The decision by the Supreme Court not to take up the case practically closes the door on federal legal challenges to the landmark gaming compact that exclusively enables the tribe to operate online sports betting in Florida through July 2051.

“The Seminole Tribe of Florida applauds today’s decision by the U.S. Supreme Court to decline consideration of the case involving the tribe’s gaming compact with the state of Florida,” Gary Bitner, a spokesman for the tribe, said in an email.

“It means members of the Seminole Tribe and all Floridians can count on a bright future made possible by the compact.”

Monday’s (June 17) Supreme Court decision was not unanimous as Justice Brett Kavanaugh voted to grant the petition for writ of certiorari. Justice Ketanji Brown did not participate in the consideration or decision on this petition, according to the high court.

The Supreme Court justices conferenced on June 13 regarding West Flagler’s lawsuit against the U.S. Department of the Interior (DOI) before issuing its decision on Monday.
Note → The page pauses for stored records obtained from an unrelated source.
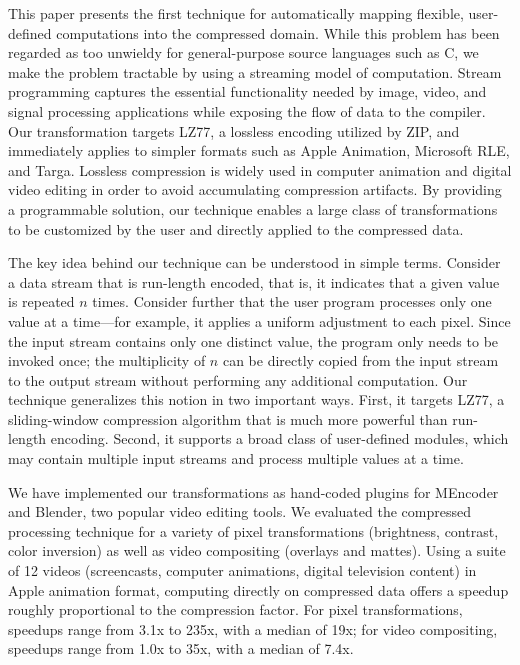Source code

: This paper presents the first technique for automatically mapping
flexible, user-defined computations into the compressed domain.  While
this problem has been regarded as too unwieldy for general-purpose
source languages such as C, we make the problem tractable by using a
streaming model of computation.  Stream programming captures the
essential functionality needed by image, video, and signal processing
applications while exposing the flow of data to the compiler.  Our
transformation targets LZ77, a lossless encoding utilized by ZIP, and
immediately applies to simpler formats such as Apple Animation,
Microsoft RLE, and Targa.  Lossless compression is widely used in
computer animation and digital video editing in order to avoid
accumulating compression artifacts.  By providing a programmable
solution, our technique enables a large class of transformations to be
customized by the user and directly applied to the compressed data.

The key idea behind our technique can be understood in simple terms.
Consider a data stream that is run-length encoded, that is, it
indicates that a given value is repeated $n$ times.  Consider further
that the user program processes only one value at a time---for
example, it applies a uniform adjustment to each pixel.  Since the
input stream contains only one distinct value, the program only needs
to be invoked once; the multiplicity of $n$ can be directly copied
from the input stream to the output stream without performing any
additional computation.  Our technique generalizes this notion in two
important ways.  First, it targets LZ77, a sliding-window compression
algorithm that is much more powerful than run-length encoding.
Second, it supports a broad class of user-defined modules, which may
contain multiple input streams and process multiple values at a time.

We have implemented our transformations as hand-coded plugins for
MEncoder and Blender, two popular video editing tools.  We evaluated
the compressed processing technique for a variety of pixel
transformations (brightness, contrast, color inversion) as well as
video compositing (overlays and mattes).  Using a suite of 12 videos
(screencasts, computer animations, digital television content) in
Apple animation format, computing directly on compressed data offers a
speedup roughly proportional to the compression factor.  For pixel
transformations, speedups range from 3.1x to 235x, with a median of
19x; for video compositing, speedups range from 1.0x to 35x, with a
median of 7.4x.

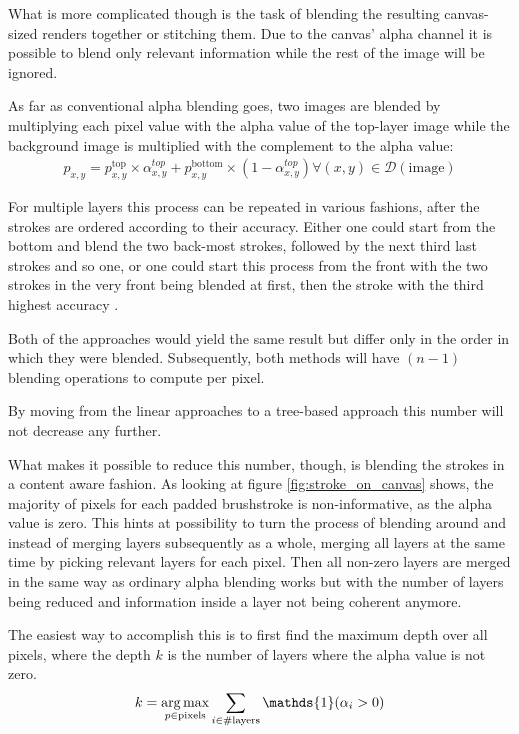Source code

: What is more complicated though is the task of blending the resulting canvas-sized renders together or stitching them.
Due to the canvas' alpha channel it is possible to blend only relevant information while the rest of the image will be ignored.

As far as conventional alpha blending goes, two images are blended by multiplying each pixel value with the alpha value of the top-layer image while the background image is multiplied with the complement to the alpha value:
\begin{align}
    p_{x,y} = p^{\text{top}}_{x, y} \times \alpha^{top}_{x, y}
    + p^{\text{bottom}}_{x, y} \times (1 - \alpha^{top}_{x, y})
    \forall (x, y) \in \mathcal{D}(\text{image})
\end{align}

For multiple layers this process can be repeated in various fashions, after the strokes are ordered according to their accuracy.
Either one could start from the bottom and blend the two back-most strokes, followed by the next third last strokes and so one, or one could start this process from the front with the two strokes in the very front being blended at first, then the stroke with the third highest accuracy \etc.

Both of the approaches would yield the same result but differ only in the order in which they were blended.
Subsequently, both methods will have $(n-1)$ blending operations to compute per pixel.

By moving from the linear approaches to a tree-based approach this number will not decrease any further.

What makes it possible to reduce this number, though, is blending the strokes in  a content aware fashion.
As looking at figure \ref{fig:stroke_on_canvas} shows, the majority of pixels for each padded brushstroke is non-informative, as the alpha value is zero.
This hints at possibility to turn the process of blending around and instead of merging layers subsequently as a whole, merging all layers at the same time by picking relevant layers for each pixel.
Then all non-zero layers are merged in the same way as ordinary alpha blending works but with the number of layers being reduced and information inside a layer not being coherent anymore.


The easiest way to accomplish this is to first find the maximum depth over all pixels, where the depth $k$ is the number of layers where the alpha value is not zero.
\begin{align}
    k = \argmax_{p \in \text{pixels}} \sum_{i \in \# \text{layers}} \mathds{1}(\alpha_i > 0)
\end{align}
It was widely expected that West Flagler’s petition for writ of certiorari would be denied.

The petition was West Flager’s final chance before the federal courts to overturn a decision by the U.S. Court of Appeals for the District of Columbia in June 2023 that reversed a federal judge’s earlier decision that the compact violated the Indian Gaming Regulatory Act (IGRA) by authorizing the Seminoles to conduct off-reservation sports betting. 

Under the compact, the tribe are allowed to take sports bets through a so-called “hub and spoke” model in which all wagers are accepted via servers on tribal land.

Bitner declined to comment on whether the Supreme Court’s decision will now open the door to the Seminole Tribe seeking negotiations to amend the compact again to also offer online slot machines and table games across the state.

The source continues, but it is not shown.